Goal of the exercise
Include the line with "### Azure Cost Management" and every line before it in the entries below, echoed exactly, but not the pictures.

Provided records
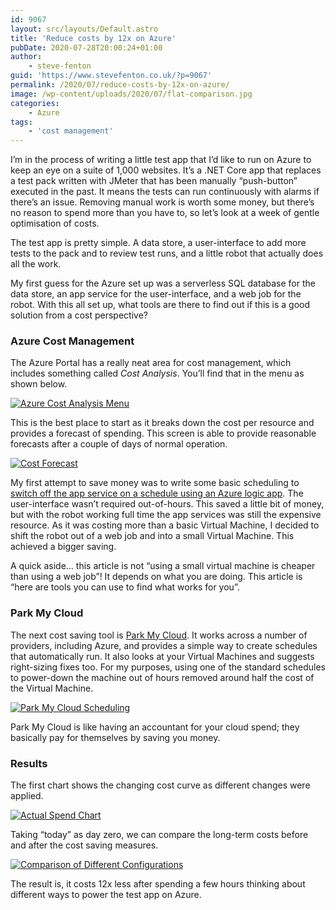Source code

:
 ```yaml
---
id: 9067
layout: src/layouts/Default.astro
title: 'Reduce costs by 12x on Azure'
pubDate: 2020-07-28T20:00:24+01:00
author:
    - steve-fenton
guid: 'https://www.stevefenton.co.uk/?p=9067'
permalink: /2020/07/reduce-costs-by-12x-on-azure/
image: /wp-content/uploads/2020/07/flat-comparison.jpg
categories:
    - Azure
tags:
    - 'cost management'
---
```


I’m in the process of writing a little test app that I’d like to run on Azure to keep an eye on a suite of 1,000 websites. It’s a .NET Core app that replaces a test pack written with JMeter that has been manually “push-button” executed in the past. It means the tests can run continuously with alarms if there’s an issue. Removing manual work is worth some money, but there’s no reason to spend more than you have to, so let’s look at a week of gentle optimisation of costs.

The test app is pretty simple. A data store, a user-interface to add more tests to the pack and to review test runs, and a little robot that actually does all the work.

My first guess for the Azure set up was a serverless SQL database for the data store, an app service for the user-interface, and a web job for the robot. With this all set up, what tools are there to find out if this is a good solution from a cost perspective?

### Azure Cost Management

The Azure Portal has a really neat area for cost management, which includes something called *Cost Analysis*. You’ll find that in the menu as shown below.

[![Azure Cost Analysis Menu](https://www.stevefenton.co.uk/wp-content/uploads/2020/07/azure-cost-analysis.jpg)](https://www.stevefenton.co.uk/2020/07/reduce-costs-by-12x-on-azure/azure-cost-analysis/)

This is the best place to start as it breaks down the cost per resource and provides a forecast of spending. This screen is able to provide reasonable forecasts after a couple of days of normal operation.

[![Cost Forecast](https://www.stevefenton.co.uk/wp-content/uploads/2020/07/forecast-1024x204.jpg)](https://www.stevefenton.co.uk/2020/07/reduce-costs-by-12x-on-azure/forecast/)

My first attempt to save money was to write some basic scheduling to [switch off the app service on a schedule using an Azure logic app](https://www.stevefenton.co.uk/2020/07/start-and-stop-an-azure-app-service-on-a-schedule-with-azure-logic-apps/). The user-interface wasn’t required out-of-hours. This saved a little bit of money, but with the robot working full time the app services was still the expensive resource. As it was costing more than a basic Virtual Machine, I decided to shift the robot out of a web job and into a small Virtual Machine. This achieved a bigger saving.

A quick aside… this article is not “using a small virtual machine is cheaper than using a web job”! It depends on what you are doing. This article is “here are tools you can use to find what works for you”.

### Park My Cloud

The next cost saving tool is [Park My Cloud](https://www.parkmycloud.com/). It works across a number of providers, including Azure, and provides a simple way to create schedules that automatically run. It also looks at your Virtual Machines and suggests right-sizing fixes too. For my purposes, using one of the standard schedules to power-down the machine out of hours removed around half the cost of the Virtual Machine.

[![Park My Cloud Scheduling](https://www.stevefenton.co.uk/wp-content/uploads/2020/07/park-my-cloud.jpg)](https://www.stevefenton.co.uk/2020/07/reduce-costs-by-12x-on-azure/park-my-cloud/)

Park My Cloud is like having an accountant for your cloud spend; they basically pay for themselves by saving you money.

### Results

The first chart shows the changing cost curve as different changes were applied.

[![Actual Spend Chart](https://www.stevefenton.co.uk/wp-content/uploads/2020/07/chart-actual-spend.jpg)](https://www.stevefenton.co.uk/2020/07/reduce-costs-by-12x-on-azure/chart-actual-spend/)

Taking “today” as day zero, we can compare the long-term costs before and after the cost saving measures.

[![Comparison of Different Configurations](https://www.stevefenton.co.uk/wp-content/uploads/2020/07/flat-comparison.jpg)](https://www.stevefenton.co.uk/2020/07/reduce-costs-by-12x-on-azure/flat-comparison/)

The result is, it costs 12x less after spending a few hours thinking about different ways to power the test app on Azure.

Written solution
Source code

:
 ```yaml
---
id: 9067
layout: src/layouts/Default.astro
title: 'Reduce costs by 12x on Azure'
pubDate: 2020-07-28T20:00:24+01:00
author:
    - steve-fenton
guid: 'https://www.stevefenton.co.uk/?p=9067'
permalink: /2020/07/reduce-costs-by-12x-on-azure/
image: /wp-content/uploads/2020/07/flat-comparison.jpg
categories:
    - Azure
tags:
    - 'cost management'
---
```


I’m in the process of writing a little test app that I’d like to run on Azure to keep an eye on a suite of 1,000 websites. It’s a .NET Core app that replaces a test pack written with JMeter that has been manually “push-button” executed in the past. It means the tests can run continuously with alarms if there’s an issue. Removing manual work is worth some money, but there’s no reason to spend more than you have to, so let’s look at a week of gentle optimisation of costs.

The test app is pretty simple. A data store, a user-interface to add more tests to the pack and to review test runs, and a little robot that actually does all the work.

My first guess for the Azure set up was a serverless SQL database for the data store, an app service for the user-interface, and a web job for the robot. With this all set up, what tools are there to find out if this is a good solution from a cost perspective?

### Azure Cost Management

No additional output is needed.